*** EXERCISE INPUTS ***

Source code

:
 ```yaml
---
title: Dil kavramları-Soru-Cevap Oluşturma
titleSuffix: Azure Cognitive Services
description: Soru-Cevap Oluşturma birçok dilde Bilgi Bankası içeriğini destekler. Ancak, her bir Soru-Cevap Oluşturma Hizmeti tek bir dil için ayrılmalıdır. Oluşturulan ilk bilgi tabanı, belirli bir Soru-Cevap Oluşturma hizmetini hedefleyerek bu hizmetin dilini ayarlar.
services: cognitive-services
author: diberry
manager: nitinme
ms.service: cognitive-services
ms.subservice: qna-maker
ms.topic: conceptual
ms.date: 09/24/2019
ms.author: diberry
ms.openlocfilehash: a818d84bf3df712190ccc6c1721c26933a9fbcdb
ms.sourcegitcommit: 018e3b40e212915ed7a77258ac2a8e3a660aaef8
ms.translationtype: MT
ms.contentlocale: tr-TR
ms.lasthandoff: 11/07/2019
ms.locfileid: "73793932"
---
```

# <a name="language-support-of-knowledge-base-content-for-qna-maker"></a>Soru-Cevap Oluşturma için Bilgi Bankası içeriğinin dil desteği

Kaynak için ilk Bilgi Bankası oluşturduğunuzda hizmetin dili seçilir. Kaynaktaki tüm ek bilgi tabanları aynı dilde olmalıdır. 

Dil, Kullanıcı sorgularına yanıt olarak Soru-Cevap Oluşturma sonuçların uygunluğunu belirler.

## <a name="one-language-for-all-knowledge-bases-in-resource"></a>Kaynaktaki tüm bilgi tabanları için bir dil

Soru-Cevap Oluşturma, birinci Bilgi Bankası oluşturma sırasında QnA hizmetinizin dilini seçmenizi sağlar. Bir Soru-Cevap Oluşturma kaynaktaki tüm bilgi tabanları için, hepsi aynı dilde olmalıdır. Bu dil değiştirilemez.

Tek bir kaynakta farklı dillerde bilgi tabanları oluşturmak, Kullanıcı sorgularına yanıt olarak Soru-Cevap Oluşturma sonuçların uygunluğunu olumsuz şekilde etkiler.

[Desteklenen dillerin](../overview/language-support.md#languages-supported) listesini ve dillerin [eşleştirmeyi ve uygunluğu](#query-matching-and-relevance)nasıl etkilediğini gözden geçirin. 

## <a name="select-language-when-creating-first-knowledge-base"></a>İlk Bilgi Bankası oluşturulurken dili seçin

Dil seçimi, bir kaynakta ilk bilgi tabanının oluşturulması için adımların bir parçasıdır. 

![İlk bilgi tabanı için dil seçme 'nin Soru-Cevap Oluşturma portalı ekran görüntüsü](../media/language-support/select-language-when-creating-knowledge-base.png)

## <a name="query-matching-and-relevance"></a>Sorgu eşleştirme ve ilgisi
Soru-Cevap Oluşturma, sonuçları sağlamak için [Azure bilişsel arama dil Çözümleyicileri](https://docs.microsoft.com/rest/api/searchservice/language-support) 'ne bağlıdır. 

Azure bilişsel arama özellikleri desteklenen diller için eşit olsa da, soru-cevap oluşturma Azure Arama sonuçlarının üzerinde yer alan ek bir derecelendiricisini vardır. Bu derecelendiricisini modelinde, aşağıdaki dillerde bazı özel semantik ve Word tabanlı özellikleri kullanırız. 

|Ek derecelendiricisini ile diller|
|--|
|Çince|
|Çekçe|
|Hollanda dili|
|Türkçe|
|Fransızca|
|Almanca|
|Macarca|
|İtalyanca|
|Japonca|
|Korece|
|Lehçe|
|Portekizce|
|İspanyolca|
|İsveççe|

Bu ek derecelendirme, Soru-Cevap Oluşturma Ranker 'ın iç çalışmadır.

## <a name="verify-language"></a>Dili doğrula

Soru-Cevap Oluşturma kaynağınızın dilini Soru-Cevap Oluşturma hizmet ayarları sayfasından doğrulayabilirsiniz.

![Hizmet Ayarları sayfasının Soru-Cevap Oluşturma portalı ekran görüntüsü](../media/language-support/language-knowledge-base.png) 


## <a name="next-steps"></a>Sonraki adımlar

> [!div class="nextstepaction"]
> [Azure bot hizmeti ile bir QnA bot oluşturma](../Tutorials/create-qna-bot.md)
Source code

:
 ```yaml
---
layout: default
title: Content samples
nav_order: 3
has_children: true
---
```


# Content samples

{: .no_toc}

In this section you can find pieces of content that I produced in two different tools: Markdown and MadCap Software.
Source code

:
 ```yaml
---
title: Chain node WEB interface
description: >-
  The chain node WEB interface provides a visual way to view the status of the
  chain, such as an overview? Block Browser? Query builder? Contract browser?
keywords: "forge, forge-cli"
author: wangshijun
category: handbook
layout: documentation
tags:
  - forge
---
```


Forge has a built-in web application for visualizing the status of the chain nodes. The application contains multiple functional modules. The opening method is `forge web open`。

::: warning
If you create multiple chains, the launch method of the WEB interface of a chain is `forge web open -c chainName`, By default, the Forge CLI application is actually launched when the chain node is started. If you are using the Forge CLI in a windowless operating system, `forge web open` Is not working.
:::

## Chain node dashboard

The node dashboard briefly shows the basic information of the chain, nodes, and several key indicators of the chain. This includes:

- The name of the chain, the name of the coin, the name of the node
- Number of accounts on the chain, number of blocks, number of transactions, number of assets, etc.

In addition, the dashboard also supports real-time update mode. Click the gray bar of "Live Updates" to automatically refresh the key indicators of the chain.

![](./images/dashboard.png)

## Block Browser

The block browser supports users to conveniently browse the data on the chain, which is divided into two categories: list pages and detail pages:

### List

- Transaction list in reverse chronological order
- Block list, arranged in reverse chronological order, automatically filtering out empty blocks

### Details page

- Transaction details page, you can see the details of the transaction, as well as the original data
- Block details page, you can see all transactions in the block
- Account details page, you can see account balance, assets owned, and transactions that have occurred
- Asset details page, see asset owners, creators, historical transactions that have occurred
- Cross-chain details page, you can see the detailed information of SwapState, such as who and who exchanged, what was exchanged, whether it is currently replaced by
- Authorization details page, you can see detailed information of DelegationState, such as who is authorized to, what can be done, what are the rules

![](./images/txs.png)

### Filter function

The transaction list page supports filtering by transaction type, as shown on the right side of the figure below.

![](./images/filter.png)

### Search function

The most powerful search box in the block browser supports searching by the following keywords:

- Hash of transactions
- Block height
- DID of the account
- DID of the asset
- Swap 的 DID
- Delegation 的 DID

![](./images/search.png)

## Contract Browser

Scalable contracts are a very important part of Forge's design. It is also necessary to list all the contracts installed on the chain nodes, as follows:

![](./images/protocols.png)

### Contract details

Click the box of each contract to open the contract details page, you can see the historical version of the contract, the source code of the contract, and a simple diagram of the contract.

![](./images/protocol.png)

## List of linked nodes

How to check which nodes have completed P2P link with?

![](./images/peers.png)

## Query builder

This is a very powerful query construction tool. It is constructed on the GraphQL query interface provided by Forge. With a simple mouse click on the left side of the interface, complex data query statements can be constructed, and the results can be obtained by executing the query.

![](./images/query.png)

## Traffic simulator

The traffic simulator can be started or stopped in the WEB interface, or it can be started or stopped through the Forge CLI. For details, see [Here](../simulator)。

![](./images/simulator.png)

*** End of EXERCISE INPUTS ***

The answer must be a verbatim transcription of the entries above, from the first line through the line that contains "için bir dil", and nothing more.

Source code

:
 ```yaml
---
title: Dil kavramları-Soru-Cevap Oluşturma
titleSuffix: Azure Cognitive Services
description: Soru-Cevap Oluşturma birçok dilde Bilgi Bankası içeriğini destekler. Ancak, her bir Soru-Cevap Oluşturma Hizmeti tek bir dil için ayrılmalıdır. Oluşturulan ilk bilgi tabanı, belirli bir Soru-Cevap Oluşturma hizmetini hedefleyerek bu hizmetin dilini ayarlar.
services: cognitive-services
author: diberry
manager: nitinme
ms.service: cognitive-services
ms.subservice: qna-maker
ms.topic: conceptual
ms.date: 09/24/2019
ms.author: diberry
ms.openlocfilehash: a818d84bf3df712190ccc6c1721c26933a9fbcdb
ms.sourcegitcommit: 018e3b40e212915ed7a77258ac2a8e3a660aaef8
ms.translationtype: MT
ms.contentlocale: tr-TR
ms.lasthandoff: 11/07/2019
ms.locfileid: "73793932"
---
```

# <a name="language-support-of-knowledge-base-content-for-qna-maker"></a>Soru-Cevap Oluşturma için Bilgi Bankası içeriğinin dil desteği

Kaynak için ilk Bilgi Bankası oluşturduğunuzda hizmetin dili seçilir. Kaynaktaki tüm ek bilgi tabanları aynı dilde olmalıdır. 

Dil, Kullanıcı sorgularına yanıt olarak Soru-Cevap Oluşturma sonuçların uygunluğunu belirler.

## <a name="one-language-for-all-knowledge-bases-in-resource"></a>Kaynaktaki tüm bilgi tabanları için bir dil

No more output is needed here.